Available data:
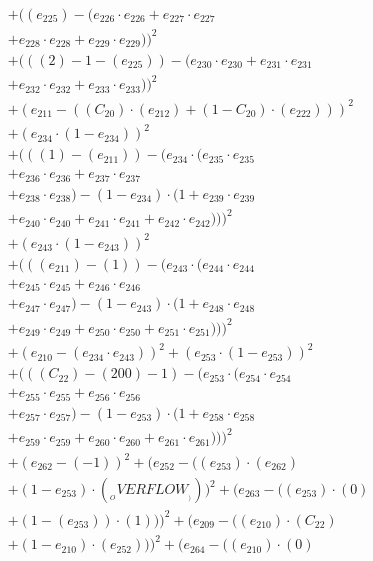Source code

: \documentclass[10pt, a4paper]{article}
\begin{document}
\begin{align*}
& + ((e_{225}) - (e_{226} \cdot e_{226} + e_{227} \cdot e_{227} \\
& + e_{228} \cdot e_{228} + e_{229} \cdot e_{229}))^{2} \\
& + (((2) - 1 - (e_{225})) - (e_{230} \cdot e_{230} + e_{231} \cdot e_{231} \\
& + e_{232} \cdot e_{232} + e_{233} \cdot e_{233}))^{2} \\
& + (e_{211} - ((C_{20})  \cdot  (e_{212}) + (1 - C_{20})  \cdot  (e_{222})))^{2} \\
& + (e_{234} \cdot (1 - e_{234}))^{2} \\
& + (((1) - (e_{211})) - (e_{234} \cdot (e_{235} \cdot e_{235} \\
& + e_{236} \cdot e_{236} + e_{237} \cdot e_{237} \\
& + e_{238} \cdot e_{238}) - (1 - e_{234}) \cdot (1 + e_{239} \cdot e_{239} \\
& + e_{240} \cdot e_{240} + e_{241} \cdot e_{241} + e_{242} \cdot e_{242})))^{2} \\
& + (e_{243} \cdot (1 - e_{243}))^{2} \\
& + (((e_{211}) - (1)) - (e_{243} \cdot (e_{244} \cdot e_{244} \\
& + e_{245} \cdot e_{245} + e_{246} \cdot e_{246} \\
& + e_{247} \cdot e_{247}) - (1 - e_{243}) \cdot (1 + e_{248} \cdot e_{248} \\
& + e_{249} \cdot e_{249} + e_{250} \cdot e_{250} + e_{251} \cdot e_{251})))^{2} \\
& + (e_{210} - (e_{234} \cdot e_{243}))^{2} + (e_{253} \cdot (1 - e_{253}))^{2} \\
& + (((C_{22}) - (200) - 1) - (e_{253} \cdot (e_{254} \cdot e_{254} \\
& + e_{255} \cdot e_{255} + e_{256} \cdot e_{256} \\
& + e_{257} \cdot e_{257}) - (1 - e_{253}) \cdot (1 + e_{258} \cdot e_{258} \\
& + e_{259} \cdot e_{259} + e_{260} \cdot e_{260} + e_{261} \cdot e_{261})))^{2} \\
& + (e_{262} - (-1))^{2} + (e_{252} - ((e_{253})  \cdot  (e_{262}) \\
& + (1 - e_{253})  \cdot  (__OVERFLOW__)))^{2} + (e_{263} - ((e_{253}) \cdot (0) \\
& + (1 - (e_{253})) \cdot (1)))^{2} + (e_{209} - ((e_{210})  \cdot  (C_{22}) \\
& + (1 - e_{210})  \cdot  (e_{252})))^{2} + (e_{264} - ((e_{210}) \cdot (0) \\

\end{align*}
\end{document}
==
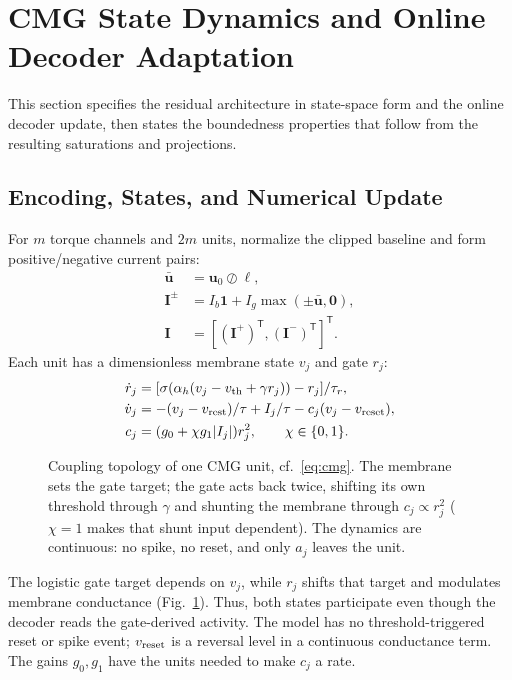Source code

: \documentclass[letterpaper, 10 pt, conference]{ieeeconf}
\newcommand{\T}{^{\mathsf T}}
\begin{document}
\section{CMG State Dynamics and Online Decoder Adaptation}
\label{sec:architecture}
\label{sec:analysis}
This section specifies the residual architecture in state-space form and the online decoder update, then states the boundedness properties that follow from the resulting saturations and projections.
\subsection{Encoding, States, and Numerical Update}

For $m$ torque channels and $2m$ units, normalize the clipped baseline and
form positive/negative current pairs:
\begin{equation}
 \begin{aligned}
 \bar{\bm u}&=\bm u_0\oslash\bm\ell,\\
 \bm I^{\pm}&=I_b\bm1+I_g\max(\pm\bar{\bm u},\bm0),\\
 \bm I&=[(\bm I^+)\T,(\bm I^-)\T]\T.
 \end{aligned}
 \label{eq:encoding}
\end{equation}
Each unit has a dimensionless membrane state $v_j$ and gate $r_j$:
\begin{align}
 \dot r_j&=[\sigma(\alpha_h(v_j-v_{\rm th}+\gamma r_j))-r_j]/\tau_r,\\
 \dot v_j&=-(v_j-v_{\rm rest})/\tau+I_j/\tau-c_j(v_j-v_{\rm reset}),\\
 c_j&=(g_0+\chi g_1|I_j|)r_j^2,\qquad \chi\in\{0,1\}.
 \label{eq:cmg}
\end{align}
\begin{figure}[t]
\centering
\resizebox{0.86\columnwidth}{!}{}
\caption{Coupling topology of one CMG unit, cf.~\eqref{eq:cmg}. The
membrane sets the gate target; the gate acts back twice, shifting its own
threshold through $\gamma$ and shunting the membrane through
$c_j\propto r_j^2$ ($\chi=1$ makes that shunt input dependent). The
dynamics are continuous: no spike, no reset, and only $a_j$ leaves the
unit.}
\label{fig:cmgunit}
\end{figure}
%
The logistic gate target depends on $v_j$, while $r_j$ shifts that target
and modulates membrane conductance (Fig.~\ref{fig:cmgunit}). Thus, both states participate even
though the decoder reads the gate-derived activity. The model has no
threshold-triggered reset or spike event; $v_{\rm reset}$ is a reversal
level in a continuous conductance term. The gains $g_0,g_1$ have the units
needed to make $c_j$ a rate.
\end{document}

Work instruction:
Check each line of the material for the string "target", then state how many lines have it and nothing more.

Output for this task:
2